Task prompt = Nothing in the data may be altered; the answer is a verbatim copy of it.

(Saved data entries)
..........

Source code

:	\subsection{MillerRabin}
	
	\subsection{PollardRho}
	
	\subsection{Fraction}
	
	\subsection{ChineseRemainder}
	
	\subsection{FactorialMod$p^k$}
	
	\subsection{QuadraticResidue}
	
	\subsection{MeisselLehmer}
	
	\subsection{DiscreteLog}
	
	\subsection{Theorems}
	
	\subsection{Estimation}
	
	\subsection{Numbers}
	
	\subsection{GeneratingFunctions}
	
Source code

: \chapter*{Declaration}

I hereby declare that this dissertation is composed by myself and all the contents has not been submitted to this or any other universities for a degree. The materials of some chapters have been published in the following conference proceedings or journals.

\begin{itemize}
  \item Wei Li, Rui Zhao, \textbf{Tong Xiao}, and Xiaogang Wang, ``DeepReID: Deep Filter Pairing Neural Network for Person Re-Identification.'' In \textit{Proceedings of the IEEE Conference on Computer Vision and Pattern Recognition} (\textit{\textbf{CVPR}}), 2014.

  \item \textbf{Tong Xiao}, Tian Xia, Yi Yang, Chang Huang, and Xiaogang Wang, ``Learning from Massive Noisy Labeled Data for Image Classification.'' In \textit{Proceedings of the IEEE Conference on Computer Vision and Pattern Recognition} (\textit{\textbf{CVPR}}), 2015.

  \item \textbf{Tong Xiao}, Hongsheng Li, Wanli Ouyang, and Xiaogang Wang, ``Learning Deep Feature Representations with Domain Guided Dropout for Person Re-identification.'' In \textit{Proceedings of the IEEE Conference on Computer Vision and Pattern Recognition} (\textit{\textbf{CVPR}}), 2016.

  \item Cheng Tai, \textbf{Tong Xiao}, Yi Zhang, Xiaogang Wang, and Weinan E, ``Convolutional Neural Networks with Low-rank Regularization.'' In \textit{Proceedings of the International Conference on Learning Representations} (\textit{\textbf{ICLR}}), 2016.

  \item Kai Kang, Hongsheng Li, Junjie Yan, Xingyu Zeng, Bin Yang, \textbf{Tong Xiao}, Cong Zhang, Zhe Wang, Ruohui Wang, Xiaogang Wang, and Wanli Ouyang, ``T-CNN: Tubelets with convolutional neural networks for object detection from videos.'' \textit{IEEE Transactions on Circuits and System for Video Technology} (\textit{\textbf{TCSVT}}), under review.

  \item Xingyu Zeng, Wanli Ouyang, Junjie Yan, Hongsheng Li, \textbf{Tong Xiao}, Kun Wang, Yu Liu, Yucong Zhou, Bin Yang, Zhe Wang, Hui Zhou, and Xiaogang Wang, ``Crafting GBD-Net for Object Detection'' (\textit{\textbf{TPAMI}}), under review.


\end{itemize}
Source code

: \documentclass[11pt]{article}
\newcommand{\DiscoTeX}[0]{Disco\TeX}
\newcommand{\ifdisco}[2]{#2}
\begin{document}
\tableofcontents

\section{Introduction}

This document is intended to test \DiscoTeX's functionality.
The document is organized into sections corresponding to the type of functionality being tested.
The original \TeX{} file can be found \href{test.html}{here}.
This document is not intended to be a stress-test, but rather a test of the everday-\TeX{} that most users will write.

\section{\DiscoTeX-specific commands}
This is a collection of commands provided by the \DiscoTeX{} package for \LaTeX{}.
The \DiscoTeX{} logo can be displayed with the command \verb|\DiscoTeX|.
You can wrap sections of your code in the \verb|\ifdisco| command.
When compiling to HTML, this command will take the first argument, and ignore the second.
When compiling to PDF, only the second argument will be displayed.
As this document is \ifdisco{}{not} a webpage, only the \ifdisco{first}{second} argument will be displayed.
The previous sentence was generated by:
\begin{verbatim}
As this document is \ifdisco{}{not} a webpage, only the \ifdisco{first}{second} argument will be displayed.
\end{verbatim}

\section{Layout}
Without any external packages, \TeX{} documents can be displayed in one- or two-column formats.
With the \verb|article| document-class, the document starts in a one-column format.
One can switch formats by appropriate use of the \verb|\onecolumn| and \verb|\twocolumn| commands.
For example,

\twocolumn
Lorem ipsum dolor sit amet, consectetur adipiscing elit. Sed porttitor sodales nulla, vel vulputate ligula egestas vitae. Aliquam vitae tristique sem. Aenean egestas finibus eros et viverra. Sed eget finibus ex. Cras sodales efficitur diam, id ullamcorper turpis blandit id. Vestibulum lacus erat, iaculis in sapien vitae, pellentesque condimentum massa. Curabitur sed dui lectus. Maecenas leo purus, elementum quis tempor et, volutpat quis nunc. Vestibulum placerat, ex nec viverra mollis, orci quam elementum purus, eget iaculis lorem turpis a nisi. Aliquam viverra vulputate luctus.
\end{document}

..........

Your response =
Source code

:	\subsection{MillerRabin}
	
	\subsection{PollardRho}
	
	\subsection{Fraction}
	
	\subsection{ChineseRemainder}
	
	\subsection{FactorialMod$p^k$}
	
	\subsection{QuadraticResidue}
	
	\subsection{MeisselLehmer}
	
	\subsection{DiscreteLog}
	
	\subsection{Theorems}
	
	\subsection{Estimation}
	
	\subsection{Numbers}
	
	\subsection{GeneratingFunctions}
	
Source code

: \chapter*{Declaration}

I hereby declare that this dissertation is composed by myself and all the contents has not been submitted to this or any other universities for a degree. The materials of some chapters have been published in the following conference proceedings or journals.

\begin{itemize}
  \item Wei Li, Rui Zhao, \textbf{Tong Xiao}, and Xiaogang Wang, ``DeepReID: Deep Filter Pairing Neural Network for Person Re-Identification.'' In \textit{Proceedings of the IEEE Conference on Computer Vision and Pattern Recognition} (\textit{\textbf{CVPR}}), 2014.

  \item \textbf{Tong Xiao}, Tian Xia, Yi Yang, Chang Huang, and Xiaogang Wang, ``Learning from Massive Noisy Labeled Data for Image Classification.'' In \textit{Proceedings of the IEEE Conference on Computer Vision and Pattern Recognition} (\textit{\textbf{CVPR}}), 2015.

  \item \textbf{Tong Xiao}, Hongsheng Li, Wanli Ouyang, and Xiaogang Wang, ``Learning Deep Feature Representations with Domain Guided Dropout for Person Re-identification.'' In \textit{Proceedings of the IEEE Conference on Computer Vision and Pattern Recognition} (\textit{\textbf{CVPR}}), 2016.

  \item Cheng Tai, \textbf{Tong Xiao}, Yi Zhang, Xiaogang Wang, and Weinan E, ``Convolutional Neural Networks with Low-rank Regularization.'' In \textit{Proceedings of the International Conference on Learning Representations} (\textit{\textbf{ICLR}}), 2016.

  \item Kai Kang, Hongsheng Li, Junjie Yan, Xingyu Zeng, Bin Yang, \textbf{Tong Xiao}, Cong Zhang, Zhe Wang, Ruohui Wang, Xiaogang Wang, and Wanli Ouyang, ``T-CNN: Tubelets with convolutional neural networks for object detection from videos.'' \textit{IEEE Transactions on Circuits and System for Video Technology} (\textit{\textbf{TCSVT}}), under review.

  \item Xingyu Zeng, Wanli Ouyang, Junjie Yan, Hongsheng Li, \textbf{Tong Xiao}, Kun Wang, Yu Liu, Yucong Zhou, Bin Yang, Zhe Wang, Hui Zhou, and Xiaogang Wang, ``Crafting GBD-Net for Object Detection'' (\textit{\textbf{TPAMI}}), under review.


\end{itemize}
Source code

: \documentclass[11pt]{article}
\newcommand{\DiscoTeX}[0]{Disco\TeX}
\newcommand{\ifdisco}[2]{#2}
\begin{document}
\tableofcontents

\section{Introduction}

This document is intended to test \DiscoTeX's functionality.
The document is organized into sections corresponding to the type of functionality being tested.
The original \TeX{} file can be found \href{test.html}{here}.
This document is not intended to be a stress-test, but rather a test of the everday-\TeX{} that most users will write.

\section{\DiscoTeX-specific commands}
This is a collection of commands provided by the \DiscoTeX{} package for \LaTeX{}.
The \DiscoTeX{} logo can be displayed with the command \verb|\DiscoTeX|.
You can wrap sections of your code in the \verb|\ifdisco| command.
When compiling to HTML, this command will take the first argument, and ignore the second.
When compiling to PDF, only the second argument will be displayed.
As this document is \ifdisco{}{not} a webpage, only the \ifdisco{first}{second} argument will be displayed.
The previous sentence was generated by:
\begin{verbatim}
As this document is \ifdisco{}{not} a webpage, only the \ifdisco{first}{second} argument will be displayed.
\end{verbatim}

\section{Layout}
Without any external packages, \TeX{} documents can be displayed in one- or two-column formats.
With the \verb|article| document-class, the document starts in a one-column format.
One can switch formats by appropriate use of the \verb|\onecolumn| and \verb|\twocolumn| commands.
For example,

\twocolumn
Lorem ipsum dolor sit amet, consectetur adipiscing elit. Sed porttitor sodales nulla, vel vulputate ligula egestas vitae. Aliquam vitae tristique sem. Aenean egestas finibus eros et viverra. Sed eget finibus ex. Cras sodales efficitur diam, id ullamcorper turpis blandit id. Vestibulum lacus erat, iaculis in sapien vitae, pellentesque condimentum massa. Curabitur sed dui lectus. Maecenas leo purus, elementum quis tempor et, volutpat quis nunc. Vestibulum placerat, ex nec viverra mollis, orci quam elementum purus, eget iaculis lorem turpis a nisi. Aliquam viverra vulputate luctus.
\end{document}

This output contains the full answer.